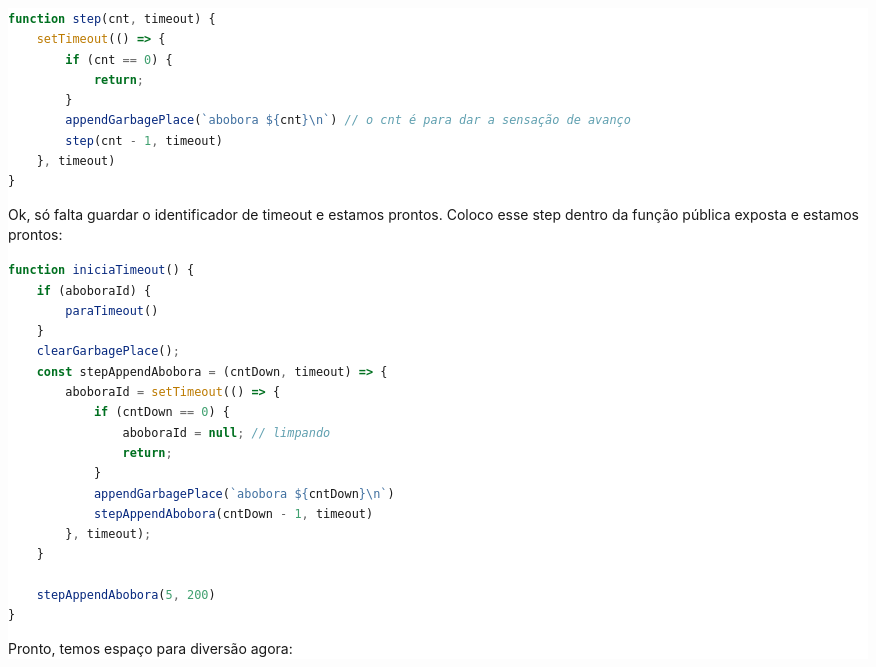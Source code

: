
 ```js
function step(cnt, timeout) {
    setTimeout(() => {
        if (cnt == 0) {
            return;
        }
        appendGarbagePlace(`abobora ${cnt}\n`) // o cnt é para dar a sensação de avanço
        step(cnt - 1, timeout)
    }, timeout)
}
```

Ok, só falta guardar o identificador de timeout e estamos prontos. Coloco
esse step dentro da função pública exposta e estamos prontos:

```js
function iniciaTimeout() {
    if (aboboraId) {
        paraTimeout()
    }
    clearGarbagePlace();
    const stepAppendAbobora = (cntDown, timeout) => {
        aboboraId = setTimeout(() => {
            if (cntDown == 0) {
                aboboraId = null; // limpando
                return;
            }
            appendGarbagePlace(`abobora ${cntDown}\n`)
            stepAppendAbobora(cntDown - 1, timeout)
        }, timeout);
    }

    stepAppendAbobora(5, 200)
}
```

Pronto, temos espaço para diversão agora:

<script>
{
    // arrow functions não escapam escopo, porque são variáveis
    const sanitizeText = text => text ?? "";
    const findGarbagePlace = () => document.getElementById("garbage-place");

    const appendGarbagePlace = (text) => {
        const gp = findGarbagePlace();
        gp.value += sanitizeText(text);
    }

    let aboboraId = null;

    // functions escapam escopo
    function iniciaTimeout() {
        if (aboboraId) {
            paraTimeout()
        }
        clearGarbagePlace();
        const stepAppendAbobora = (cntDown, timeout) => {
            aboboraId = setTimeout(() => {
                if (cntDown == 0) {
                    aboboraId = null; // limpando
                    return;
                }
                appendGarbagePlace(`abobora ${cntDown}\n`)
                stepAppendAbobora(cntDown - 1, timeout)
            }, timeout);
        }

WHAT IS NEEDED: Wherever the string "aboboraId" appears in a line above, copy that line.

RESPONSE AREA:
    if (aboboraId) {
        aboboraId = setTimeout(() => {
                aboboraId = null; // limpando
    let aboboraId = null;
        if (aboboraId) {
            aboboraId = setTimeout(() => {
                    aboboraId = null; // limpando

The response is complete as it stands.